IBM announced April 16 it is establishing a cloud computing laboratory in Hong Kong.
“The new facility will provide a global hub for Web-based messaging services to support IBM’s emerging LotusLive cloud service portfolio, which offers affordable, company-to-company social networking and online collaboration tools,” the company said in a news release.
IBM also announced April 16 that it has closed its acquisition of Outblaze’s messaging assets. IBM said in a release, “Privately held Outblaze operates one of the largest online service platforms for the provision of secure, private-label e-mail, collaboration and social media services to other service providers, telecommunications operators, corporations, academia, media and publishing companies. Terms of the agreement were not disclosed.”
IBM initially announced its intent to acquire Outblaze’s e-mail service assets in January. According to the release:
“With more than 10 years of experience delivering messaging solutions, Outblaze was one of the first companies to offer a fully hosted, multilingual e-mail service. Today Outblaze offers services in 22 languages and has more than 40 million users under management. While Outblaze has customers and employees worldwide, it brings unique experience serving high-growth Asian markets including China, India and Singapore.LotusLive.com is designed to help businesses work smarter by forming virtual communities in the cloud, connecting colleagues, partners, suppliers and customers from within and beyond their own firewalls. The Outblaze asset purchase adds Web-based e-mail to IBM’s expanding portfolio of online collaboration tools. Subscribers will be able to instantly provision e-mail accounts and users can access their e-mail from any computer through any Web browser.“
“It all started about a year and a half ago with our acquisition of WebDialogs, which was our first entry into the world of software as a service or cloud computing,” Brendan Crotty, program director for IBM Online Collaboration Services, told eWEEK. IBM acquired WebDialogs in August of 2007.
“After that we took a core set of services from the Lotus portfolio and delivered them as a set of services and put that into an open beta and released it at Lotusphere” in 2008, Crotty said. That beta, then known as “Bluehouse,” is what later became LotusLive.

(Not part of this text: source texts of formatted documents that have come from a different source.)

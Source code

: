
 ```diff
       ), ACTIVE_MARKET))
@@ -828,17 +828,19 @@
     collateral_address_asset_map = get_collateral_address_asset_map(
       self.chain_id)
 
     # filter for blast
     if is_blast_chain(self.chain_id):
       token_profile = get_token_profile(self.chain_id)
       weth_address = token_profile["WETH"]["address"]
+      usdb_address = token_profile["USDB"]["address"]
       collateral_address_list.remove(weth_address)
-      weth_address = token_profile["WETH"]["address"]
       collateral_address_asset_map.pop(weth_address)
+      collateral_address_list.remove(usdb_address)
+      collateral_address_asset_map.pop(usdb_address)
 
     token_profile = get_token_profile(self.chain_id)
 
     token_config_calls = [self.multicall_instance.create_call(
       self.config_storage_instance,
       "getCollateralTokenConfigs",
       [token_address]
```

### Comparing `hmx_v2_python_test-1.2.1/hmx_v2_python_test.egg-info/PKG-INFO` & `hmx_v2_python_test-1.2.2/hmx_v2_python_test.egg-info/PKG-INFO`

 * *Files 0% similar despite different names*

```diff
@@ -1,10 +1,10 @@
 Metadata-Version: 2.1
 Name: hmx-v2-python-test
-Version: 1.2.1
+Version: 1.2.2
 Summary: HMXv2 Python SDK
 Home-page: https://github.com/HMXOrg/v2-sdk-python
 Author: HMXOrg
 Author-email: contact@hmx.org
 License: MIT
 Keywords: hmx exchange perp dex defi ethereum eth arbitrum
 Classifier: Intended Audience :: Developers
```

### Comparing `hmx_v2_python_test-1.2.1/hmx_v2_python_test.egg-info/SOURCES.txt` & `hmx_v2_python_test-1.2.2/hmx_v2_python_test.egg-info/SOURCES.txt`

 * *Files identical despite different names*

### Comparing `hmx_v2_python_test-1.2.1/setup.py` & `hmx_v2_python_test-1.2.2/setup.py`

So, with the Outblaze deal, IBM gains a new Web mail product to offer through its LotusLive cloud-based social networking and collaboration platform. IBM also gains millions of new customers for LotusLive. In addition, IBM gets a new facility in Hong Kong for future cloud software development and hosting. And the deal will help lower the cost of LotusLive for end users.
These new software services will start at approximately $10 per user per month as IBM puts much of its software online via the cloud at affordable prices to win business and support smarter ways to work in the current economy.

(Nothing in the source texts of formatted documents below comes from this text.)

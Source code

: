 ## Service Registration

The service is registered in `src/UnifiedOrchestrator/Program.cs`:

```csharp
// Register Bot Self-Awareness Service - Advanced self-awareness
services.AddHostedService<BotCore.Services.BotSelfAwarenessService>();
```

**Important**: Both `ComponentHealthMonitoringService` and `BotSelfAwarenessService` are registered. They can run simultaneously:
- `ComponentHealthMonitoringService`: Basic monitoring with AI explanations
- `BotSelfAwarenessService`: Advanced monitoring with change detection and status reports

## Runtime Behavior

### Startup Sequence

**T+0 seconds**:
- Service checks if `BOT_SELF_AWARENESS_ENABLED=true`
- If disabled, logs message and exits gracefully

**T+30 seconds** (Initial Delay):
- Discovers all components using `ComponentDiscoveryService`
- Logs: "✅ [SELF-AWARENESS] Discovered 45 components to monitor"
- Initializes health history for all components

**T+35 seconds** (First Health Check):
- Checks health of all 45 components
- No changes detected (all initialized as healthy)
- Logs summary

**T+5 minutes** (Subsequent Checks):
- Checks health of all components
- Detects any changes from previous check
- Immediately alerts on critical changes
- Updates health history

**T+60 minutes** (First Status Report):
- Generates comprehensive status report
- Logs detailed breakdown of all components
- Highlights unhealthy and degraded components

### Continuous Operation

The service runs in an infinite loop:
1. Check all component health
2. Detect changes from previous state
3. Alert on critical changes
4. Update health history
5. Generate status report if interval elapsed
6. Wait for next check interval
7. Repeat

Click here to read about IBM’s new social media tools.
LotusLive has several unique advantages over other online collaboration choices in the marketplace, Crotty said. It is designed to help companies work with each other on the Web, and has functions well beyond an employee communications solution. IBM-grade security, reliability and scalability distinguish it further over other hosted or cloud-based software services that grew up as expedient consumer applications, he said.
Crotty also said IBM’s new lab will be located in Hong Kong’s Cyberport complex, an IT center developed to foster innovation in the Asia-Pacific region. “It’s located near emerging growth markets to take advantage of global opportunities for online Web tools,” he said.

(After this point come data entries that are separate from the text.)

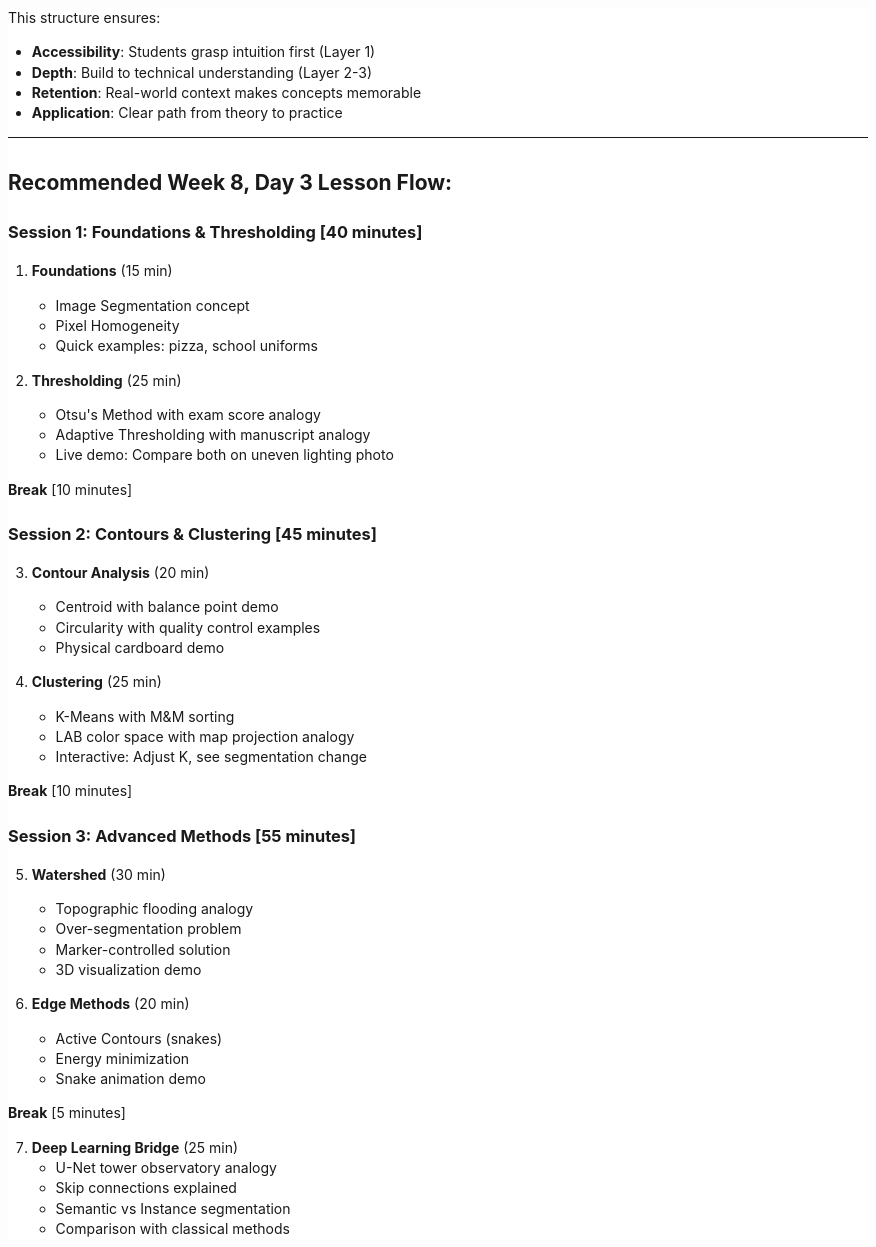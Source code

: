 This structure ensures:
- **Accessibility**: Students grasp intuition first (Layer 1)
- **Depth**: Build to technical understanding (Layer 2-3)
- **Retention**: Real-world context makes concepts memorable
- **Application**: Clear path from theory to practice

---

## **Recommended Week 8, Day 3 Lesson Flow:**

### **Session 1: Foundations & Thresholding** [40 minutes]
1. **Foundations** (15 min)
   - Image Segmentation concept
   - Pixel Homogeneity
   - Quick examples: pizza, school uniforms

2. **Thresholding** (25 min)
   - Otsu's Method with exam score analogy
   - Adaptive Thresholding with manuscript analogy
   - Live demo: Compare both on uneven lighting photo

**Break** [10 minutes]

### **Session 2: Contours & Clustering** [45 minutes]
3. **Contour Analysis** (20 min)
   - Centroid with balance point demo
   - Circularity with quality control examples
   - Physical cardboard demo

4. **Clustering** (25 min)
   - K-Means with M&M sorting
   - LAB color space with map projection analogy
   - Interactive: Adjust K, see segmentation change

**Break** [10 minutes]

### **Session 3: Advanced Methods** [55 minutes]
5. **Watershed** (30 min)
   - Topographic flooding analogy
   - Over-segmentation problem
   - Marker-controlled solution
   - 3D visualization demo

6. **Edge Methods** (20 min)
   - Active Contours (snakes)
   - Energy minimization
   - Snake animation demo

**Break** [5 minutes]

7. **Deep Learning Bridge** (25 min)
   - U-Net tower observatory analogy
   - Skip connections explained
   - Semantic vs Instance segmentation
   - Comparison with classical methods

“We are happy to note that IBM, one of the world-renowned leaders in innovation and computing, is taking the lead in establishing a cloud computing laboratory in Hong Kong,” said Hong Kong Government CIO Jeremy Godfrey. “The new IBM laboratory marks a milestone in Hong Kong’s information technology industry as it has the potential to help businesses jump-start their cloud computing projects and enhance their computing capabilities to compete in the global marketplace.”
Moreover, Crotty said IBM intends to increase its investment in its new cloud lab to “take advantage of the global opportunity for online Web 2.0 collaboration. The new facility brings the number of IBM’s worldwide Cloud Labs to 10. IBM Cloud Labs provide a range of services including development of online services that take advantage of the promised economies of scale offered by cloud computing.”
“IBM is focused on helping businesses, large and small, work smarter to drive innovation up and costs down and this new cloud lab will reinforce that,” Bob Picciano, general manager of IBM Lotus Software, said in the release. “LotusLive.com will soon include the most secure, scalable, business-ready Web mail in the industry as part of a full-service collaboration suite to help simplify and improve the way organizations work with their customers and partners.”